Story writing begins with story telling. Here are some ways I encouraged my daughter’s imagination with bedtime storymaking.
“Your daughter always has something to say whenever I ask for class input,” my daughter’s second grade teacher said. “Sometimes it’s not even true,” she added with a polite, condescending smile, as if we had sent our child to school with unmatched socks.
No room for imagination. I felt like shaking the woman and explaining that I had spent many bedtime story sessions helping my children exercise their imaginations by playing with words and exploring new ideas.
When they were toddlers, I would make up stories that recalled familiar people and places we had recently visited. These were not elaborate stories with intricate plots. A common formula would be: “Once there two girls named (Daughter 1) and (Daughter 2) who went with their mom and dad to aunt Betty’s farm…”
Then I’d ask them to remember things that happened.
The real fun begins with made-up adventure episodes where one child (rotating older and younger children in these roles) gets lost or stuck and the other figures out how to help them. Ask them to brainstorm solutions and build them into the story.
Another fun variation is to have something silly happen in the middle of an otherwise ordinary event:
“So, Trisha and her mom and dad and her sister Anna stopped for ice cream on the way to the park. Anna had a strawberry cone…
“No, no. I had a chocolate ice cream cone.”
“Right, it was a chocolate cone. And she had just taken one lick when a little dachshund waddled up to her and sat up to beg. Anna bent over to pet the dog and PLOP! Her scoop of chocolate ice cream landed right on the dog’s nose. The poor dog looked at the ice cream kind of cross-eyed. That’s when Anna bent over and took a lick from the top of the scoop and….”
One favorite theme involves a long line of people, animals and vehicles chasing or being pulled by the lead culprit:
“Anna and Trisha were roasting marshmallows on the beach. Anna reached over to her mother and asked, ‘Mommy is mine done?’ when a feisty little squirrel grabbed the marshmallow and started running. ‘Hey!’ Anna shouted as she grabbed the squirrel’s tail. ‘That’s mine and you can’t have it!’ The squirrel bounded for the trees and as it started to fly through the air Trisha grabbed her sister’s shirt…”
Maximum involvement comes with ‘and then…’ stories. The parent starts with a premise:
“One spooky, rainy night Trisha kept hearing animal footsteps on the back porch. She got out of bed, turned on the light and looked out the window…and then…”
The next person would have to keep the story going for a short bit and then pass off to someone else.
One fun group of stories involves a repeating phrase e.g. ‘It won’t be long now!’ Start with any creature that has a tail – squirrel, dog, snake, salamander – and take him through any number of misadventures where his tail would get caught in – you name it – a, slamming car door, closing window, sliding shower door.
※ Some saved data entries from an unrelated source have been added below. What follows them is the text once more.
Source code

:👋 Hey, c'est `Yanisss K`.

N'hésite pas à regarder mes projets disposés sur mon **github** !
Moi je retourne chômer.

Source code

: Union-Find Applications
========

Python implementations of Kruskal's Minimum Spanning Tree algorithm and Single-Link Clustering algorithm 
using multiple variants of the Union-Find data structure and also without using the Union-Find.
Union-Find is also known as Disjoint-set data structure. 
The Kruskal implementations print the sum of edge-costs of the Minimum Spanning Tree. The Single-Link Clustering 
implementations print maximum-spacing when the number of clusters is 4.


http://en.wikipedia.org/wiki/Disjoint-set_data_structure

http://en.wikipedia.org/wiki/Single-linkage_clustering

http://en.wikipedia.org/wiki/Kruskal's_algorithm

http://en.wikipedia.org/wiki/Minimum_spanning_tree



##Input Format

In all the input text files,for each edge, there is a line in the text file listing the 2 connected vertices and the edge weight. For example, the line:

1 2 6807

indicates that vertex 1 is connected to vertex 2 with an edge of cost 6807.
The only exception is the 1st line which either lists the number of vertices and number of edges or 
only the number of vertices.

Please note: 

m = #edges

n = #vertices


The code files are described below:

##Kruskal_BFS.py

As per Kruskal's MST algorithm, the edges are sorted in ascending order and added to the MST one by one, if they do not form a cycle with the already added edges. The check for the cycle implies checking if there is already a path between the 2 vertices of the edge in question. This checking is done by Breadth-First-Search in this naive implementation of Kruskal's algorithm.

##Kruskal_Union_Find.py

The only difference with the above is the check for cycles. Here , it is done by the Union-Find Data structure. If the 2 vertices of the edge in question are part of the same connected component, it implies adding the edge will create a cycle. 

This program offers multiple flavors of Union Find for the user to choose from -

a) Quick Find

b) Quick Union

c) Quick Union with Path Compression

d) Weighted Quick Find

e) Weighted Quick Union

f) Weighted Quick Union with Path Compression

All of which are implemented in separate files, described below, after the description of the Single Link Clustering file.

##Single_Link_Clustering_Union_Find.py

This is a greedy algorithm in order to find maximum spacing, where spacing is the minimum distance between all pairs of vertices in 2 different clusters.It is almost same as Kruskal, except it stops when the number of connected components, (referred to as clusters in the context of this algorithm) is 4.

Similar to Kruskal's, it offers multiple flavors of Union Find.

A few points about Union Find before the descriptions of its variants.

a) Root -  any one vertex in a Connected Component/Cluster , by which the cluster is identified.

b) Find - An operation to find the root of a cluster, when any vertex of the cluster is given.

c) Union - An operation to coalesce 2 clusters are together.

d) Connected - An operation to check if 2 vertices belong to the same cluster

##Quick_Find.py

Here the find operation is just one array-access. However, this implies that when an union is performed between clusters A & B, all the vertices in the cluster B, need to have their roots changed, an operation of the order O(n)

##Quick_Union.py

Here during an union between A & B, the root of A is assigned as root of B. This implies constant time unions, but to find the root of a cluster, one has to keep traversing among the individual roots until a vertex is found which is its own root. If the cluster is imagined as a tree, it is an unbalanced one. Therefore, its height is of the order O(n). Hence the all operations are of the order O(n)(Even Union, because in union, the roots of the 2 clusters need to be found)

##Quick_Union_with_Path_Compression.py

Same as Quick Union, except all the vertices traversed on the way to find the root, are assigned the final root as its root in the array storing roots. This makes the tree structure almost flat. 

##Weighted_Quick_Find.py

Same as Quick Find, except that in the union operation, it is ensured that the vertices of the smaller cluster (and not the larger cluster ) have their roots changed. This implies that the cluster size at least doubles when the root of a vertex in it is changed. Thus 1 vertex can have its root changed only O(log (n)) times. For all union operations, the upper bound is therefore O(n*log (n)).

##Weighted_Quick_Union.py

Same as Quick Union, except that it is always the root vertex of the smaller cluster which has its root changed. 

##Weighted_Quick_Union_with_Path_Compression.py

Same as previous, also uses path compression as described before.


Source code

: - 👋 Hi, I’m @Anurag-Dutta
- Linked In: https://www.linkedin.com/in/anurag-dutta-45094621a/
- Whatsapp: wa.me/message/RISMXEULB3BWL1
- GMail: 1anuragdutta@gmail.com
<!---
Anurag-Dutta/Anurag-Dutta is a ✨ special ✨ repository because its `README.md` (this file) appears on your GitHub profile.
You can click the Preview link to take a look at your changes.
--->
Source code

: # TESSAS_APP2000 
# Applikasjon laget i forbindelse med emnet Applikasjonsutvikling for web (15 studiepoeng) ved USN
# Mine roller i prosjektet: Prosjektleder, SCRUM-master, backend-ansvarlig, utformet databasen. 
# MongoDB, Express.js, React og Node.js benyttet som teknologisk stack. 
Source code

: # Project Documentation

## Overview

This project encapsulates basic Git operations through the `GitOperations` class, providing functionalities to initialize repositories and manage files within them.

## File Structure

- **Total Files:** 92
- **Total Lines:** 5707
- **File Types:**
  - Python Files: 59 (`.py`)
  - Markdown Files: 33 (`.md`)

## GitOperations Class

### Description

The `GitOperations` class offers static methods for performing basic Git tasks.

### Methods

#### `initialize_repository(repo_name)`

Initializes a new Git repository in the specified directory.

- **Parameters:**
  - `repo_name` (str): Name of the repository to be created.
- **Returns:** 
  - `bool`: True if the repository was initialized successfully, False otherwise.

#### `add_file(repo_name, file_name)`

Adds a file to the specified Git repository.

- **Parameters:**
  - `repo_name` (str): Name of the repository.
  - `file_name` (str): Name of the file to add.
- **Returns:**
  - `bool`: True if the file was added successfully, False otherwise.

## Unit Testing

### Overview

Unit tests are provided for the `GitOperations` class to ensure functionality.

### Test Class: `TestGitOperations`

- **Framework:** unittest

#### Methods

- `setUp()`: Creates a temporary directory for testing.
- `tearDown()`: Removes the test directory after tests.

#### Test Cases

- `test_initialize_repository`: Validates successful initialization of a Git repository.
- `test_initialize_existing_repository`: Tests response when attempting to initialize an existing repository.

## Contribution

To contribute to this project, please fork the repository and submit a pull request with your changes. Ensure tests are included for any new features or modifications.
Then he would look back at his shortened appendage, ‘And what do you think he said?’ The children answer, ‘It won’t be long now!’
Funny names help: Snively Sam the snake, Newton Fig the Newt, Teddly Turtell the turtle. The Society for Prevention of Cruelty to Animals would probably take exception to these stories. But I think they serve the educationally redeeming purpose of alerting children to potential safety hazards around the home.
An old standby involves stories from the parent’s own childhood. My children responded to the continuity and rooting in time and place that comes with family stories. They especially enjoy any admission of fallibility, mistake or poor judgment on my part which probably lifts expectations of perfection from their shoulders.
In the end, story telling is a time to stretch imaginations, to look for humor in life around us, to laugh at ourselves and the constraints of literal truth as one old saying would have it…all stories are true and some of them actually happened.